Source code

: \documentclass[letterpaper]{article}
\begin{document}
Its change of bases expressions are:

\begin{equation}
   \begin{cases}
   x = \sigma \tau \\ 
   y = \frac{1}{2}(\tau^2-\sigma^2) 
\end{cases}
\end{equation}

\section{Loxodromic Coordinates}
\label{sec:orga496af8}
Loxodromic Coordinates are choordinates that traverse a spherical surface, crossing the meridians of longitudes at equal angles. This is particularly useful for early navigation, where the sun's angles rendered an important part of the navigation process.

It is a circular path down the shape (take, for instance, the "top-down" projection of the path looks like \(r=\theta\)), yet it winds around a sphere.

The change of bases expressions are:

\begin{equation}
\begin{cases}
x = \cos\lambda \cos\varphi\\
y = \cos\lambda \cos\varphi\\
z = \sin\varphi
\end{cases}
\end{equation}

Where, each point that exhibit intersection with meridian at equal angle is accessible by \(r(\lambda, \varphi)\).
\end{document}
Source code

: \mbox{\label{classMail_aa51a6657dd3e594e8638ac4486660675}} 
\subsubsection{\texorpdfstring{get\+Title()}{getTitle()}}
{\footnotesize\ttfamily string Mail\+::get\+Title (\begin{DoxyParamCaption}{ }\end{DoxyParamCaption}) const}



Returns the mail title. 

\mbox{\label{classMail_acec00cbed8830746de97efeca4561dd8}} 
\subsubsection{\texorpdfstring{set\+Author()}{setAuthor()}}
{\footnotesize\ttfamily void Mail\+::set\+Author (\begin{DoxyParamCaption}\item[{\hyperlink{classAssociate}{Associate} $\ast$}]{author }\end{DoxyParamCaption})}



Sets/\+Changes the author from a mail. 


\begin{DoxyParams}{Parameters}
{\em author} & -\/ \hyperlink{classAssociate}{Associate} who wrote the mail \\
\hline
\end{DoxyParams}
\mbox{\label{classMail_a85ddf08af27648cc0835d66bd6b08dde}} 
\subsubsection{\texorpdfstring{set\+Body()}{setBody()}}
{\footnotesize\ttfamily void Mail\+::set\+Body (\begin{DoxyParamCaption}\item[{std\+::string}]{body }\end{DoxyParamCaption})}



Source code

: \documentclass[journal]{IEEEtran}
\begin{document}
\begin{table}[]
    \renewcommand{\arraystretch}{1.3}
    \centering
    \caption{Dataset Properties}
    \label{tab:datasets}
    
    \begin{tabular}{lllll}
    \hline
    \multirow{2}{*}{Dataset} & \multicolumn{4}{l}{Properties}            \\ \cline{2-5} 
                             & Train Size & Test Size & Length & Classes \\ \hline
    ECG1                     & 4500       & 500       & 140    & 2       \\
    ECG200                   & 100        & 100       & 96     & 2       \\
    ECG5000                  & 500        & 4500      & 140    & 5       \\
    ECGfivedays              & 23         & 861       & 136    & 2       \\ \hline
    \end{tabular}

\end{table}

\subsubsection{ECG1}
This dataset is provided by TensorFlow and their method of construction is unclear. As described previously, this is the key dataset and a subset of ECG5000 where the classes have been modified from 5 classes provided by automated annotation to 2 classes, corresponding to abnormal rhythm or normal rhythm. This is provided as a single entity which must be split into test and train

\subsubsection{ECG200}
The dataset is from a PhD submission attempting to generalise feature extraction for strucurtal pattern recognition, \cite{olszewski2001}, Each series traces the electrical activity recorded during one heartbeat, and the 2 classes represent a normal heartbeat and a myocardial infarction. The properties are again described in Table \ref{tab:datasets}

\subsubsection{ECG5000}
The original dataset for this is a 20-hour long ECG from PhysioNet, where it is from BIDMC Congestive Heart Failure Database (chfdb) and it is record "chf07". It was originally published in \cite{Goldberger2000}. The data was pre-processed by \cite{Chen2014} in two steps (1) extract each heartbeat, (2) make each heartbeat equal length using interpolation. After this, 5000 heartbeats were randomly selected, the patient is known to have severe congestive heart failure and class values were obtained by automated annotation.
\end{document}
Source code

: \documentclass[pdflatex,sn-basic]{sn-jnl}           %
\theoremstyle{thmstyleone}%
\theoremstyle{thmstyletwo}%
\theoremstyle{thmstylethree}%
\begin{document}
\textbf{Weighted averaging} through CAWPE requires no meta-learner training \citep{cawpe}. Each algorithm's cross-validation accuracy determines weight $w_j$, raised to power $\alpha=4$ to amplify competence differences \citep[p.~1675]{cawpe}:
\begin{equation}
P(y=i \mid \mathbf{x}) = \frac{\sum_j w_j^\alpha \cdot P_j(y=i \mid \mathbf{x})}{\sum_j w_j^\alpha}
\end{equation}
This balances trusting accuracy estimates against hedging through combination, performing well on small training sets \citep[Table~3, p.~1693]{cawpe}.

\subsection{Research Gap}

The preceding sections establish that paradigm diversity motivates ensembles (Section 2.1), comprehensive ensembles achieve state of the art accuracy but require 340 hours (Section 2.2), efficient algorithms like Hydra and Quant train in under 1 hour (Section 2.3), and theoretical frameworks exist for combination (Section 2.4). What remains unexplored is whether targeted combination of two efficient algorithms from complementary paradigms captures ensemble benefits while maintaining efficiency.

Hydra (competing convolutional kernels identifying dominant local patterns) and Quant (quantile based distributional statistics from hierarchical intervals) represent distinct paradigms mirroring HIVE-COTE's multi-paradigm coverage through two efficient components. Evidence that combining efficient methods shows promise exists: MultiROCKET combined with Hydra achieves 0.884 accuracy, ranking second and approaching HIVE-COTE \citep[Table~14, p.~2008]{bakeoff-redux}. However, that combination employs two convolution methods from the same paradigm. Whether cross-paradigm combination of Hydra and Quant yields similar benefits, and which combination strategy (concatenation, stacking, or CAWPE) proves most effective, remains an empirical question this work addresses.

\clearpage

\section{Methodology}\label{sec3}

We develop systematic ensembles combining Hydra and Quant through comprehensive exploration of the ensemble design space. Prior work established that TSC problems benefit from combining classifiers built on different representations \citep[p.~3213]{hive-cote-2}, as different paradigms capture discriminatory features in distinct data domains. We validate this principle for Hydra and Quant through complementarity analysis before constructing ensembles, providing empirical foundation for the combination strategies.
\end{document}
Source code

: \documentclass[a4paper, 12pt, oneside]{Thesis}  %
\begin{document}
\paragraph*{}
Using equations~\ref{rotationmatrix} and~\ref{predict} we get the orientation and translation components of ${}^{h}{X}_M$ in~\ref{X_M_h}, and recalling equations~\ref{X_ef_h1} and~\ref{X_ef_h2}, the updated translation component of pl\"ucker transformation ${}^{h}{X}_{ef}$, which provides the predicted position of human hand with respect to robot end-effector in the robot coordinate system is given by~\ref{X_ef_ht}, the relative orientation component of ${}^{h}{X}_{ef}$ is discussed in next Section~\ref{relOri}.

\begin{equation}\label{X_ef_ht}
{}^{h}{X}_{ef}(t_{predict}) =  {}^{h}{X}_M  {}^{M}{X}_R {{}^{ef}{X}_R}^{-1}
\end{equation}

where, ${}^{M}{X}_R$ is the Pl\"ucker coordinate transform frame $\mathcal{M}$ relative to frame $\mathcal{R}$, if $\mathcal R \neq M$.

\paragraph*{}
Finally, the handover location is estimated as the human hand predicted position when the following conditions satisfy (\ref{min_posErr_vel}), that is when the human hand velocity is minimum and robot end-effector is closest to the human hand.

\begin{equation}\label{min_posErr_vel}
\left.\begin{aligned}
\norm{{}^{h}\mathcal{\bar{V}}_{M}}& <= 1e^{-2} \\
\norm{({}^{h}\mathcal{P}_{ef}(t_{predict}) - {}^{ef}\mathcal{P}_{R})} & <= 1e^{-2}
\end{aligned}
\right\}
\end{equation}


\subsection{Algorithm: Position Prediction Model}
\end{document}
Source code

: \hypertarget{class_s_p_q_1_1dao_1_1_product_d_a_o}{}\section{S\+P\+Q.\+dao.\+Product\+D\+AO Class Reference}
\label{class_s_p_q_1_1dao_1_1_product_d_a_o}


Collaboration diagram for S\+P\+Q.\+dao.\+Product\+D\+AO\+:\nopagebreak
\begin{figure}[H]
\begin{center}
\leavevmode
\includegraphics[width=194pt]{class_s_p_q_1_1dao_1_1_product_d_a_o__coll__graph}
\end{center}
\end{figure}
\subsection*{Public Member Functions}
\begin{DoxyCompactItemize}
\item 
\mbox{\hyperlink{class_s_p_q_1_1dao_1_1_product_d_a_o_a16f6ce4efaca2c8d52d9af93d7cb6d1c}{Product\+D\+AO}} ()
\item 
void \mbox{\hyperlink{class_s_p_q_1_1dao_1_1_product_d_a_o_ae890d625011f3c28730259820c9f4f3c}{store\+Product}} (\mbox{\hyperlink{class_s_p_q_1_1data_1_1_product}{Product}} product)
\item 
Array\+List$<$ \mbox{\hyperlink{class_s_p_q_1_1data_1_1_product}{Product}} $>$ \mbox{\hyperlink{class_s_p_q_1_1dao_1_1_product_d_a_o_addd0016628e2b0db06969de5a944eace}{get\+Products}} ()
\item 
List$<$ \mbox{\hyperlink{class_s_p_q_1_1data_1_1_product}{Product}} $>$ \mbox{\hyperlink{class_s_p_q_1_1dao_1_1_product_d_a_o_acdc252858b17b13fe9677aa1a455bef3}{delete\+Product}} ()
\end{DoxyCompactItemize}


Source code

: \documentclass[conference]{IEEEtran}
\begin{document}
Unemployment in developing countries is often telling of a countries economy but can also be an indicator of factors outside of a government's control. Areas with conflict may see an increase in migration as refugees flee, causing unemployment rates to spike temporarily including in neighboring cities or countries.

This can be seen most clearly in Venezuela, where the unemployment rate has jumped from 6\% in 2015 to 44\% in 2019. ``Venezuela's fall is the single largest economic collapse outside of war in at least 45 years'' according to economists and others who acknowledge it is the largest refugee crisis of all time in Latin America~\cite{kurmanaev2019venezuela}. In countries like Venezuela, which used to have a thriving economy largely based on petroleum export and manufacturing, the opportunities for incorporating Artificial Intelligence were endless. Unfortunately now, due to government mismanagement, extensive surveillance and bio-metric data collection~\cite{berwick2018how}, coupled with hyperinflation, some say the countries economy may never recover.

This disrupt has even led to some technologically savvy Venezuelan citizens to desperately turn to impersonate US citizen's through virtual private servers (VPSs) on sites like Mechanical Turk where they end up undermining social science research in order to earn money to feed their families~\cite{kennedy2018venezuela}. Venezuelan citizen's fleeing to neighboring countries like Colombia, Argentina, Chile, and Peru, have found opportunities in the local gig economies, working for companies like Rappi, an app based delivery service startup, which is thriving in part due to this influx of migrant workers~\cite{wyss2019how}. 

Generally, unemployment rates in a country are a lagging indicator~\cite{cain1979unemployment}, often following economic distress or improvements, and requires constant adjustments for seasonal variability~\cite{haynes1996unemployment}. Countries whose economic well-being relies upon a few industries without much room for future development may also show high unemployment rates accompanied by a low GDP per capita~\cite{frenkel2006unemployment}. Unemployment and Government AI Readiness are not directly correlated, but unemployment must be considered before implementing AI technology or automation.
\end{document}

____

If a line in the records contains the string "subsubsection", copy it out.

\subsubsection{\texorpdfstring{get\+Title()}{getTitle()}}
\subsubsection{\texorpdfstring{set\+Author()}{setAuthor()}}
\subsubsection{\texorpdfstring{set\+Body()}{setBody()}}
\subsubsection{ECG1}
\subsubsection{ECG200}
\subsubsection{ECG5000}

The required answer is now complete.